Purtroppo già in quegli anni si intuiva, o almeno io intuivo, che questa scuola pavese era in fase di declino. Molti colleghi che con Lunghini avevano scritto il Dizionario erano sempre più affascinati da linguaggi e metodi di moda nei paesi anglosassoni, cominciavano a seminare funzioni di utilità ovunque passavano, a considerare "vetero" qualsiasi pensiero che si rifiutasse di scimmiottare le tecniche su cui il mondo intero si stava uniformando e che avrebbero condotto al progresso e al Nobel. Chi voleva preservare uno spazio al dibattito sui fondamenti dei paradigmi scientifici alternativi, o alla logica argomentativa in contraposizione con la logica dimostrativa, non era considerato degno di proseguire gli studi, e se era già docente universitario era considerato una zavorra da contrastare e da isolare.
Il giorno in cui ho dovuto scegliere l'argomento della tesi, il relatore, che era uno dei pavesi non pentiti, mi consigliò - credo saggiamente, dato il contesto accademico di quegli anni - di non dedicarmi a ciò che mi piaceva davvero. Se volevo proseguire gli studi, mi sarei dovuto camuffare da economista mainstream, imparare a parlare il loro stesso linguaggio, dominare le loro tecniche, sperando di recuperare in futuro qualcosa delle mie conoscenze critiche e dei miei interessi originari.
In futuro quando? Per quanto tempo?
Non sappiamo - mi diceva il mio relatore - ma non vedo alternative. Tu sarai un fiume carsico, sparirai sottoterra per riemergere un giorno, da qualche altra parte.

Non so se sono più riemerso. Alcuni fiumi carsici si perdono sotto la roccia e nessuno li vede più.

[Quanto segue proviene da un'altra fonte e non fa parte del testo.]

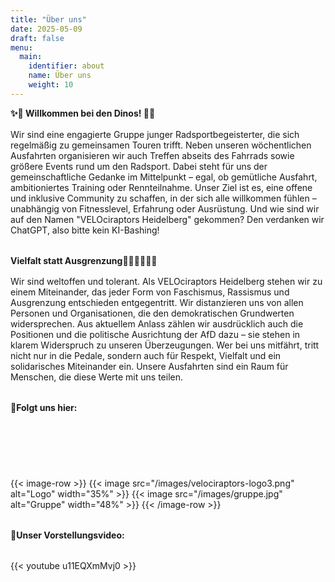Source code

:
 ```yaml
---
title: "Über uns"
date: 2025-05-09
draft: false
menu:
  main:
    identifier: about
    name: Über uns
    weight: 10
---
```


**✨🦕 Willkommen bei den Dinos! 🦖✨**  
<div style="margin-top: 1.0rem;"></div>
Wir sind eine engagierte Gruppe junger Radsportbegeisterter, die sich regelmäßig zu gemeinsamen Touren trifft. Neben unseren wöchentlichen Ausfahrten organisieren wir auch Treffen abseits des Fahrrads sowie größere Events rund um den Radsport. Dabei steht für uns der gemeinschaftliche Gedanke im Mittelpunkt – egal, ob gemütliche Ausfahrt, ambitioniertes Training oder Rennteilnahme. Unser Ziel ist es, eine offene und inklusive Community zu schaffen, in der sich alle willkommen fühlen – unabhängig von Fitnesslevel, Erfahrung oder Ausrüstung. Und wie sind wir auf den Namen "VELOciraptors Heidelberg" gekommen? Den verdanken wir ChatGPT, also bitte kein KI-Bashing! 
<div style="margin-top: 2.0rem;"></div>

**Vielfalt statt Ausgrenzung✊🏻✊🏽✊🏿**     
<div style="margin-top: 1.0rem;"></div>
Wir sind weltoffen und tolerant. Als VELOciraptors Heidelberg stehen wir zu einem Miteinander, das jeder Form von Faschismus, Rassismus und Ausgrenzung entschieden entgegentritt. Wir distanzieren uns von allen Personen und Organisationen, die den demokratischen Grundwerten widersprechen. Aus aktuellem Anlass zählen wir ausdrücklich auch die Positionen und die politische Ausrichtung der AfD dazu – sie stehen in klarem Widerspruch zu unseren Überzeugungen. Wer bei uns mitfährt, tritt nicht nur in die Pedale, sondern auch für Respekt, Vielfalt und ein solidarisches Miteinander ein. Unsere Ausfahrten sind ein Raum für Menschen, die diese Werte mit uns teilen.
<div style="margin-top: 2.0rem;"></div>

**📸Folgt uns hier:**  
<div style="margin-top: 2.0rem;"></div>

<div style="display: flex; justify-content: space-between; gap: 0.5rem; align-items: center; width: 150px;">
  <a href="https://www.instagram.com/velociraptorsheidelberg/" target="_blank" rel="noopener">
    <span style="display: inline-block; width: 40px; height: 40px; background-image: url('/images/icons/instagram.png'); background-size: contain; background-repeat: no-repeat;"></span>
  </a>
  <a href="https://www.strava.com/clubs/1194781" target="_blank" rel="noopener">
    <span style="display: inline-block; width: 40px; height: 40px; background-image: url('/images/icons/strava.png'); background-size: contain; background-repeat: no-repeat;"></span>
  </a>
  <a href="https://chat.whatsapp.com/CcJK63CQQ4t40IJj1h1R6x" target="_blank" rel="noopener">
    <span style="display: inline-block; width: 40px; height: 40px; background-image: url('/images/icons/whatsapp.png'); background-size: contain; background-repeat: no-repeat;"></span>
  </a>
</div>

<div style="margin-top: 2.0rem;"></div>

{{< image-row >}}
  {{< image src="/images/velociraptors-logo3.png" alt="Logo" width="35%" >}}
  {{< image src="/images/gruppe.jpg" alt="Gruppe" width="48%" >}}
{{< /image-row >}}

<div style="margin-top: 2.0rem;"></div>

**🎥Unser Vorstellungsvideo:**  
<div style="margin-top: 2.0rem;"></div>
{{< youtube u11EQXmMvj0 >}}
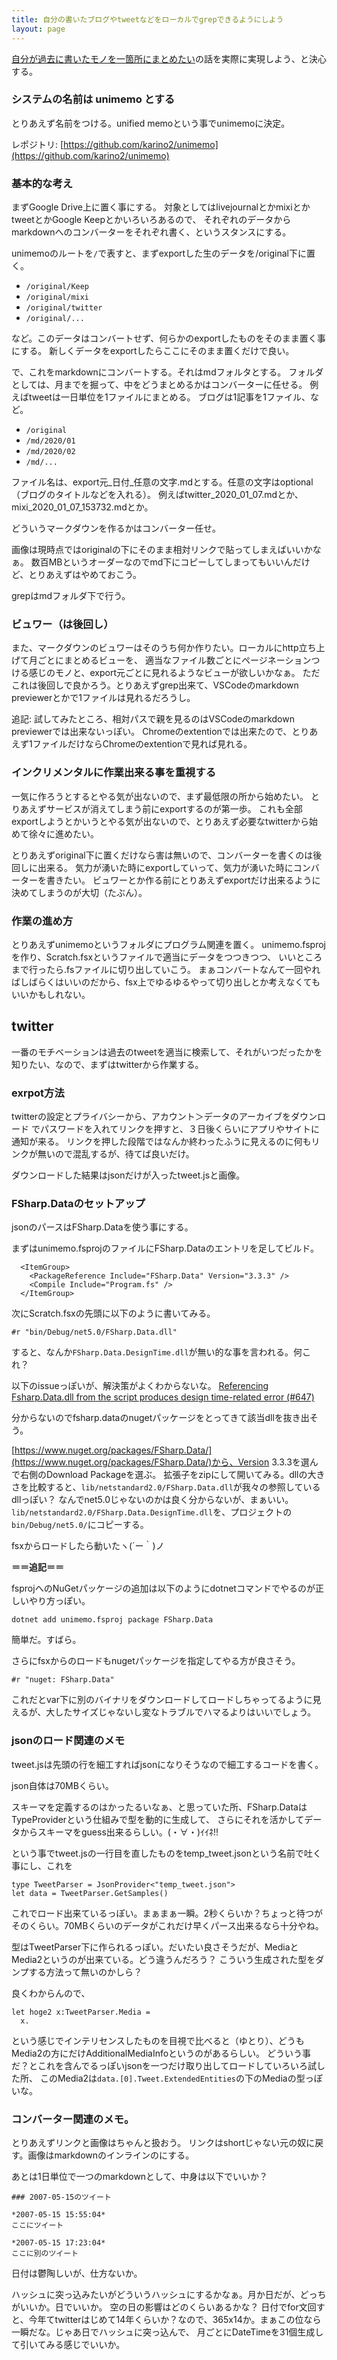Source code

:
 ```yaml
---
title: 自分の書いたブログやtweetなどをローカルでgrepできるようにしよう
layout: page
---
```

[自分が過去に書いたモノを一箇所にまとめたい](https://karino2.github.io/2021/01/22/logging.html)の話を実際に実現しよう、と決心する。

### システムの名前は unimemo とする

とりあえず名前をつける。unified memoという事でunimemoに決定。

レポジトリ: [https://github.com/karino2/unimemo](https://github.com/karino2/unimemo)

### 基本的な考え

まずGoogle Drive上に置く事にする。
対象としてはlivejournalとかmixiとかtweetとかGoogle Keepとかいろいろあるので、
それぞれのデータからmarkdownへのコンバーターをそれぞれ書く、というスタンスにする。

unimemoのルートを`/`で表すと、まずexportした生のデータを/original下に置く。

- `/original/Keep`
- `/original/mixi`
- `/original/twitter`
- `/original/...`

など。このデータはコンバートせず、何らかのexportしたものをそのまま置く事にする。
新しくデータをexportしたらここにそのまま置くだけで良い。

で、これをmarkdownにコンバートする。それはmdフォルタとする。
フォルダとしては、月までを掘って、中をどうまとめるかはコンバーターに任せる。
例えばtweetは一日単位を1ファイルにまとめる。
ブログは1記事を1ファイル、など。

- `/original`
- `/md/2020/01`
- `/md/2020/02`
- `/md/...`

ファイル名は、export元_日付_任意の文字.mdとする。任意の文字はoptional（ブログのタイトルなどを入れる）。
例えばtwitter_2020_01_07.mdとか、mixi_2020_01_07_153732.mdとか。

どういうマークダウンを作るかはコンバーター任せ。

画像は現時点ではoriginalの下にそのまま相対リンクで貼ってしまえばいいかなぁ。
数百MBというオーダーなのでmd下にコピーしてしまってもいいんだけど、とりあえずはやめておこう。

grepはmdフォルダ下で行う。

### ビュワー（は後回し）

また、マークダウンのビュワーはそのうち何か作りたい。ローカルにhttp立ち上げて月ごとにまとめるビューを、
適当なファイル数ごとにページネーションつける感じのモノと、export元ごとに見れるようなビューが欲しいかなぁ。
ただこれは後回しで良かろう。とりあえずgrep出来て、VSCodeのmarkdown previewerとかで1ファイルは見れるだろうし。

追記: 試してみたところ、相対パスで親を見るのはVSCodeのmarkdown previewerでは出来ないっぽい。
Chromeのextentionでは出来たので、とりあえず1ファイルだけならChromeのextentionで見れば見れる。

### インクリメンタルに作業出来る事を重視する

一気に作ろうとするとやる気が出ないので、まず最低限の所から始めたい。
とりあえずサービスが消えてしまう前にexportするのが第一歩。
これも全部exportしようとかいうとやる気が出ないので、とりあえず必要なtwitterから始めて徐々に進めたい。

とりあえずoriginal下に置くだけなら害は無いので、コンバーターを書くのは後回しに出来る。
気力が湧いた時にexportしていって、気力が湧いた時にコンバーターを書きたい。
ビュワーとか作る前にとりあえずexportだけ出来るように決めてしまうのが大切（たぶん）。

### 作業の進め方

とりあえずunimemoというフォルダにプログラム関連を置く。
unimemo.fsprojを作り、Scratch.fsxというファイルで適当にデータをつつきつつ、
いいところまで行ったら.fsファイルに切り出していこう。
まぁコンバートなんて一回やればしばらくはいいのだから、fsx上でゆるゆるやって切り出しとか考えなくてもいいかもしれない。

## twitter

一番のモチベーションは過去のtweetを適当に検索して、それがいつだったかを知りたい、なので、まずはtwitterから作業する。

### exrpot方法

twitterの設定とプライバシーから、アカウント＞データのアーカイブをダウンロード でパスワードを入れてリンクを押すと、３日後くらいにアプリやサイトに通知が来る。
リンクを押した段階ではなんか終わったふうに見えるのに何もリンクが無いので混乱するが、待てば良いだけ。

ダウンロードした結果はjsonだけが入ったtweet.jsと画像。

### FSharp.Dataのセットアップ

jsonのパースはFSharp.Dataを使う事にする。

まずはunimemo.fsprojのファイルにFSharp.Dataのエントリを足してビルド。

```
  <ItemGroup>
    <PackageReference Include="FSharp.Data" Version="3.3.3" />
    <Compile Include="Program.fs" />
  </ItemGroup>
```

次にScratch.fsxの先頭に以下のように書いてみる。

```
#r "bin/Debug/net5.0/FSharp.Data.dll"
```

すると、なんか`FSharp.Data.DesignTime.dll`が無い的な事を言われる。何これ？

以下のissueっぽいが、解決策がよくわからないな。
[Referencing Fsharp.Data.dll from the script produces design time-related error (#647)](https://github.com/fsprojects/FSharp.Data/issues/647)

分からないのでfsharp.dataのnugetパッケージをとってきて該当dllを抜き出そう。

[https://www.nuget.org/packages/FSharp.Data/](https://www.nuget.org/packages/FSharp.Data/)から、Version 3.3.3を選んで右側のDownload Packageを選ぶ。
拡張子をzipにして開いてみる。dllの大きさを比較すると、`lib/netstandard2.0/FSharp.Data.dll`が我々の参照しているdllっぽい？
なんでnet5.0じゃないのかは良く分からないが、まぁいい。
`lib/netstandard2.0/FSharp.Data.DesignTime.dll`を、プロジェクトの`bin/Debug/net5.0/`にコピーする。

fsxからロードしたら動いたヽ(´ー｀)ノ　

**＝＝追記＝＝**

fsprojへのNuGetパッケージの追加は以下のようにdotnetコマンドでやるのが正しいやり方っぽい。

```
dotnet add unimemo.fsproj package FSharp.Data
```

簡単だ。すばら。

さらにfsxからのロードもnugetパッケージを指定してやる方が良さそう。

```
#r "nuget: FSharp.Data"
```

これだとvar下に別のバイナリをダウンロードしてロードしちゃってるように見えるが、大したサイズじゃないし変なトラブルでハマるよりはいいでしょう。

### jsonのロード関連のメモ

tweet.jsは先頭の行を細工すればjsonになりそうなので細工するコードを書く。

json自体は70MBくらい。

スキーマを定義するのはかったるいなぁ、と思っていた所、FSharp.DataはTypeProviderという仕組みで型を動的に生成して、
さらにそれを活かしてデータからスキーマをguess出来るらしい。(・∀・)ｲｲﾈ!!

という事でtweet.jsの一行目を直したものをtemp_tweet.jsonという名前で吐く事にし、これを

```
type TweetParser = JsonProvider<"temp_tweet.json">
let data = TweetParser.GetSamples()
```

これでロード出来ているっぽい。まぁまぁ一瞬。2秒くらいか？ちょっと待つがそのくらい。70MBくらいのデータがこれだけ早くパース出来るなら十分やね。

型はTweetParser下に作られるっぽい。だいたい良さそうだが、MediaとMedia2というのが出来ている。どう違うんだろう？
こういう生成された型をダンプする方法って無いのかしら？

良くわからんので、

```
let hoge2 x:TweetParser.Media =
  x.
```

という感じでインテリセンスしたものを目視で比べると（ゆとり）、どうもMedia2の方にだけAdditionalMediaInfoというのがあるらしい。
どういう事だ？とこれを含んでるっぽいjsonを一つだけ取り出してロードしていろいろ試した所、
このMedia2は`data.[0].Tweet.ExtendedEntities`の下のMediaの型っぽいな。

### コンバーター関連のメモ。

とりあえずリンクと画像はちゃんと扱おう。
リンクはshortじゃない元の奴に戻す。画像はmarkdownのインラインのにする。

あとは1日単位で一つのmarkdownとして、中身は以下でいいか？

```
### 2007-05-15のツイート

*2007-05-15 15:55:04*  
ここにツイート

*2007-05-15 17:23:04*  
ここに別のツイート
```

日付は鬱陶しいが、仕方ないか。

ハッシュに突っ込みたいがどういうハッシュにするかなぁ。月か日だが、どっちがいいか。日でいいか。
空の日の影響はどのくらいあるかな？
日付でfor文回すと、今年てtwitterはじめて14年くらいか？なので、365x14か。まぁこの位なら一瞬だな。じゃあ日でハッシュに突っ込んで、
月ごとにDateTimeを31個生成して引いてみる感じでいいか。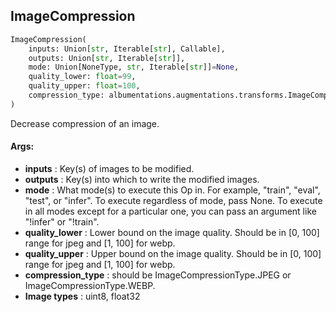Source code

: ## ImageCompression
```python
ImageCompression(
	inputs: Union[str, Iterable[str], Callable],
	outputs: Union[str, Iterable[str]],
	mode: Union[NoneType, str, Iterable[str]]=None,
	quality_lower: float=99,
	quality_upper: float=100,
	compression_type: albumentations.augmentations.transforms.ImageCompression.ImageCompressionType=<ImageCompressionType.JPEG:  0>
)
```
Decrease compression of an image.


#### Args:

* **inputs** :  Key(s) of images to be modified.
* **outputs** :  Key(s) into which to write the modified images.
* **mode** :  What mode(s) to execute this Op in. For example, "train", "eval", "test", or "infer". To execute        regardless of mode, pass None. To execute in all modes except for a particular one, you can pass an argument        like "!infer" or "!train".
* **quality_lower** :  Lower bound on the image quality. Should be in [0, 100] range for jpeg and [1, 100] for webp.
* **quality_upper** :  Upper bound on the image quality. Should be in [0, 100] range for jpeg and [1, 100] for webp.
* **compression_type** :  should be ImageCompressionType.JPEG or ImageCompressionType.WEBP.
* **Image types** :     uint8, float32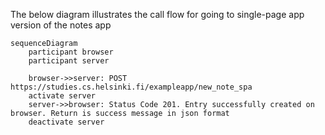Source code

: The below diagram illustrates the call flow for going to single-page app version of the notes app

```mermaid
sequenceDiagram
    participant browser
    participant server

    browser->>server: POST https://studies.cs.helsinki.fi/exampleapp/new_note_spa
    activate server
    server->>browser: Status Code 201. Entry successfully created on browser. Return is success message in json format
    deactivate server
```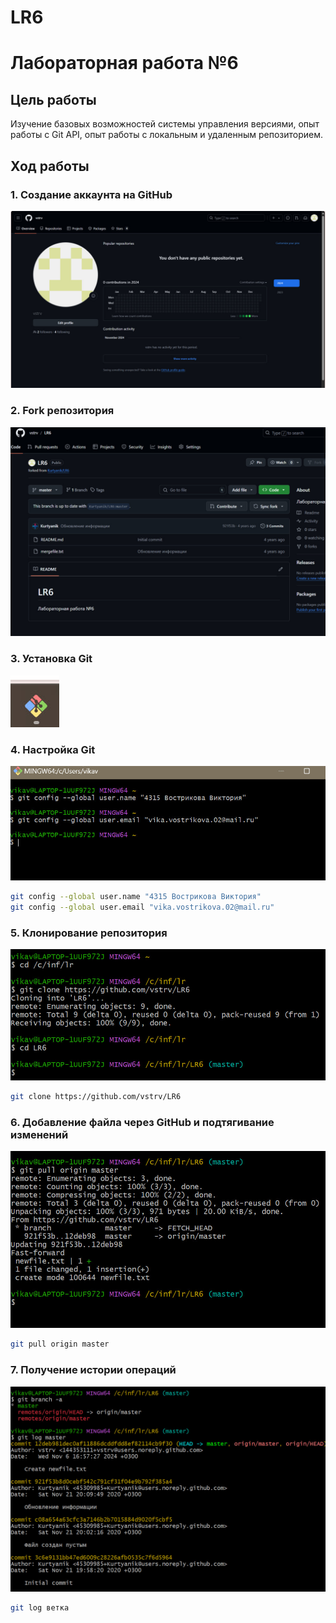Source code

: # LR6
# Лабораторная работа №6
## Цель работы
Изучение базовых возможностей системы управления версиями, опыт работы с Git API, опыт работы с локальным и удаленным репозиторием.
## Ход работы
### 1. Создание аккаунта на GitHub
![Скриншот регистрации](screenshots/1.jpg)
### 2. Fork репозитория
![Скриншот Fork](screenshots/2.jpg)
### 3. Установка Git
![Скриншот установки](screenshots/3.jpg)
### 4. Настройка Git
![Скриншот настройки](screenshots/4.jpg)
```bash
git config --global user.name "4315 Вострикова Виктория"
git config --global user.email "vika.vostrikova.02@mail.ru"
```
### 5. Клонирование репозитория
![Скриншот клонирования репозитория](screenshots/5.jpg)
```bash
git clone https://github.com/vstrv/LR6
```
### 6. Добавление файла через GitHub и подтягивание изменений
![Скриншот добавления файла](screenshots/6.jpg)
```bash
git pull origin master
```
### 7. Получение истории операций
![Скриншот истории операций](screenshots/7.jpg)
```bash
git log ветка
```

Però, scorrazzando tra una roccia e l'altra, ho avuto modo di vedere cosa è diventata l'università, cosa è diventato l'insegnamento di economia, e anche cosa è diventato il dipartimento di Pavia, che nel mio ideale giovanile rappresentava il faro della resistenza. Non ho rivisto più nulla di ciò che era. Manuali, tecniche di modellizzazione, misurabilità ed econometria come unico orizzonte possibile di confronto, bravi economisti di gran successo che accumulano strabilianti pubblicazioni di fascia AAAAAAAAAA++++ come piacciono all'ANVUR cui corrisponde un sostanziale immenso arido piattume dell'insegnamento; il dottorato storico degli economisti pavesi, che ai miei tempi si distingueva per le forti componenti "eretiche", è oggi demolito, e al suo posto c'è un dottorato ortodosso senz'anima, consorziato con altri dipartimenti senz'anima. I pochi economisti critici superstiti sparsi per l'Italia sono ridotti a piccole riserve indiane.
E oggi pure Lunghini, che era sopravvissuto come un superstite al declino della sua scuola senza eredi ai posti di comando, ci ha lasciati.»

Un ricordo del professor Giorgio Lunghini scritto da Marcello Spanò, tesoriere della nostra associazione.